#### REQUIREMENT:
Read through the data below and state how many of its lines contain the word "text", adding nothing.

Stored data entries

Segment Open

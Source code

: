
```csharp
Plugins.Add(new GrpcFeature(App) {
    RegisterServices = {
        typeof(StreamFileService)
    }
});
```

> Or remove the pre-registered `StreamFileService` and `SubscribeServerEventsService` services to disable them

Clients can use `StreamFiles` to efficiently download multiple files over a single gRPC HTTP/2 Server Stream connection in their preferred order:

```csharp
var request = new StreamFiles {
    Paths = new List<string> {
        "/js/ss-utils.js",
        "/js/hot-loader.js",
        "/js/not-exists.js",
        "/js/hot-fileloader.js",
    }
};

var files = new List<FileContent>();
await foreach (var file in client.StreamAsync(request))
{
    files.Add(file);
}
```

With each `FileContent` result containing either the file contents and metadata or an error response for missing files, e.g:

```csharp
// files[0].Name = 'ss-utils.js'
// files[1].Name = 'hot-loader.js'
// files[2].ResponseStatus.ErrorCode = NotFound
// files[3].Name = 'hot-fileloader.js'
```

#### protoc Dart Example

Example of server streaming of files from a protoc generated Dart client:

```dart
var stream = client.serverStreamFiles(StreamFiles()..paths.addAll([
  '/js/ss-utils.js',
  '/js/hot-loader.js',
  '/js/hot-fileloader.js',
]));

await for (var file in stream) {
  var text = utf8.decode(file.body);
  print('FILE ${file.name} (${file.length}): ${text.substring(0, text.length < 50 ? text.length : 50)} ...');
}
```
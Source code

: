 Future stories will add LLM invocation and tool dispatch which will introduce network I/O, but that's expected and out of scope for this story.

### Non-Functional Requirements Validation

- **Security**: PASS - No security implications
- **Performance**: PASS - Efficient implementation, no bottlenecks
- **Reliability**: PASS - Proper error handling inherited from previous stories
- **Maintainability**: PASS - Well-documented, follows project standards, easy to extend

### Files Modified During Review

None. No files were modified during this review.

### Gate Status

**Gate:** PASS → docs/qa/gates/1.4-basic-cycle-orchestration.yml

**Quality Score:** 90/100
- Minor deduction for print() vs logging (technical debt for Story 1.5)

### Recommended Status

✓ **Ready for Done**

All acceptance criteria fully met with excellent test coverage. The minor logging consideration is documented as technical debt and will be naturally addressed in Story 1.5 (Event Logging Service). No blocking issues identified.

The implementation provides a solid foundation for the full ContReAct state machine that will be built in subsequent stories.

Segment Closed

#### WRITTEN RESPONSE:
2